Pantagruel (default)
We use Pantagruel — a language for writing formal specifications with domains, rules, and invariants organized into progressive-disclosure chapters.
- Language reference:
https://raw.githubusercontent.com/subsetpark/pantagruel/refs/heads/master/REFERENCE.md — fetch this for syntax details
- Parse validation: covered by
scripts/validate.py (see Verification). Bare pant <file.pant> type-checks; exit 0 = well-formed; on 0.22, success is silent.
- SMT verification (optional):
pant --check <file.pant> runs SMT-based invariant/precondition checks (requires z3 or cvc5). Use this to catch contradictions, unreachable states, and violated invariants — not a replacement for the parse check. --bound N sets the domain-element bound (default 3); --solver z3|cvc5 picks a solver. The validator does not run --check; invoke it manually when you want SMT coverage.
- Module naming: final-state spec uses
<PROJECT_NAME> (e.g., EXTRACT_DECISION); per-patch specs use <PROJECT_NAME>_PATCH_<N>
- Style:
- Progressive disclosure (top-down chapter structure); keep per-patch specs self-contained (redeclare referenced domains/rules rather than importing)

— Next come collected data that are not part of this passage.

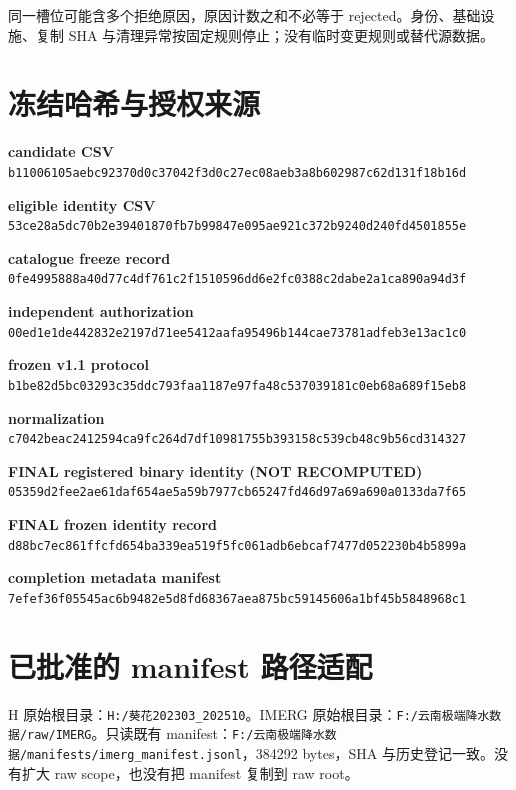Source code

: \documentclass[UTF8,11pt,a4paper,fontset=windows]{ctexart}
\begin{document}
同一槽位可能含多个拒绝原因，原因计数之和不必等于 rejected。身份、基础设施、复制 SHA 与清理异常按固定规则停止；没有临时变更规则或替代源数据。
\newpage
\section*{冻结哈希与授权来源}
\textbf{candidate CSV}\\{\footnotesize\texttt{b11006105aebc92370d0c37042f3d0c27ec08aeb3a8b602987c62d131f18b16d}}\par
\textbf{eligible identity CSV}\\{\footnotesize\texttt{53ce28a5dc70b2e39401870fb7b99847e095ae921c372b9240d240fd4501855e}}\par
\textbf{catalogue freeze record}\\{\footnotesize\texttt{0fe4995888a40d77c4df761c2f1510596dd6e2fc0388c2dabe2a1ca890a94d3f}}\par
\textbf{independent authorization}\\{\footnotesize\texttt{00ed1e1de442832e2197d71ee5412aafa95496b144cae73781adfeb3e13ac1c0}}\par
\textbf{frozen v1.1 protocol}\\{\footnotesize\texttt{b1be82d5bc03293c35ddc793faa1187e97fa48c537039181c0eb68a689f15eb8}}\par
\textbf{normalization}\\{\footnotesize\texttt{c7042beac2412594ca9fc264d7df10981755b393158c539cb48c9b56cd314327}}\par
\textbf{FINAL registered binary identity (NOT RECOMPUTED)}\\{\footnotesize\texttt{05359d2fee2ae61daf654ae5a59b7977cb65247fd46d97a69a690a0133da7f65}}\par
\textbf{FINAL frozen identity record}\\{\footnotesize\texttt{d88bc7ec861ffcfd654ba339ea519f5fc061adb6ebcaf7477d052230b4b5899a}}\par
\textbf{completion metadata manifest}\\{\footnotesize\texttt{7efef36f05545ac6b9482e5d8fd68367aea875bc59145606a1bf45b5848968c1}}\par
\section*{已批准的 manifest 路径适配}
H 原始根目录：\texttt{H:/葵花202303\_202510}。IMERG 原始根目录：\texttt{F:/云南极端降水数据/raw/IMERG}。只读既有 manifest：\texttt{F:/云南极端降水数据/manifests/imerg\_manifest.jsonl}，384292 bytes，SHA 与历史登记一致。没有扩大 raw scope，也没有把 manifest 复制到 raw root。
\end{document}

- Uppercase identifiers are domains/types (
Patch, Disposition); lowercase identifiers are rules/values (disposition, skip), optionally suffixed with ? or !
- Enum-like values are best modelled as nullary lowercase rules returning the domain:
skip => Disposition. (not Skip => Disposition. — uppercase rule names will not parse)
- Rules with multiple parameters use comma-separated typed params, not arrows:
inline-decisions rf: RunnerFiber, p: Patch => Nat0. (not rf: RunnerFiber -> Patch => Nat0.)
- Every chapter needs at least one declaration in its head before the
--- separator; if a patch introduces no new invariants, redeclare the prior chapter's domains/rules so the module is self-contained
Using a different spec language
If your project uses a different specification language (TLA+, Alloy, Z, etc.), write specs in that language instead. The structural requirements remain:
- Each patch's
spec field must be a valid, self-contained spec in the chosen language
- The
finalStateSpec must cover all invariants from all patches
- Specs must be machine-verifiable (parseable/checkable by the language's toolchain)
Execution
V2 JSON gameplans are consumed programmatically via the patches and dependencyGraph arrays. Orchestrators like onton can parse the dependency graph directly to identify parallelizable patches and execute them concurrently in isolated git worktrees.
Guidelines
- Be explicit — easy to execute patch-by-patch by a coding agent with no context window
- Include function signatures for new/modified functions
- Keep it concise — 10x easier to review than the resulting code
- Workstream alignment — if part of a workstream, acceptance criteria must align with milestone's "Definition of Done"
- Specs are normative — the formal specs are the source of truth for what "done" means; prose acceptance criteria are a human-readable summary
References
references/gameplan-schema.json — Formal JSON Schema (draft 2020-12)
references/example.json — Complete real-world example (uses Pantagruel for specs)
scripts/validate.py — End-to-end validator (schema + pant + routing + DAG + testMap + paths). Run python3 scripts/validate.py <gameplan.json> before finalising.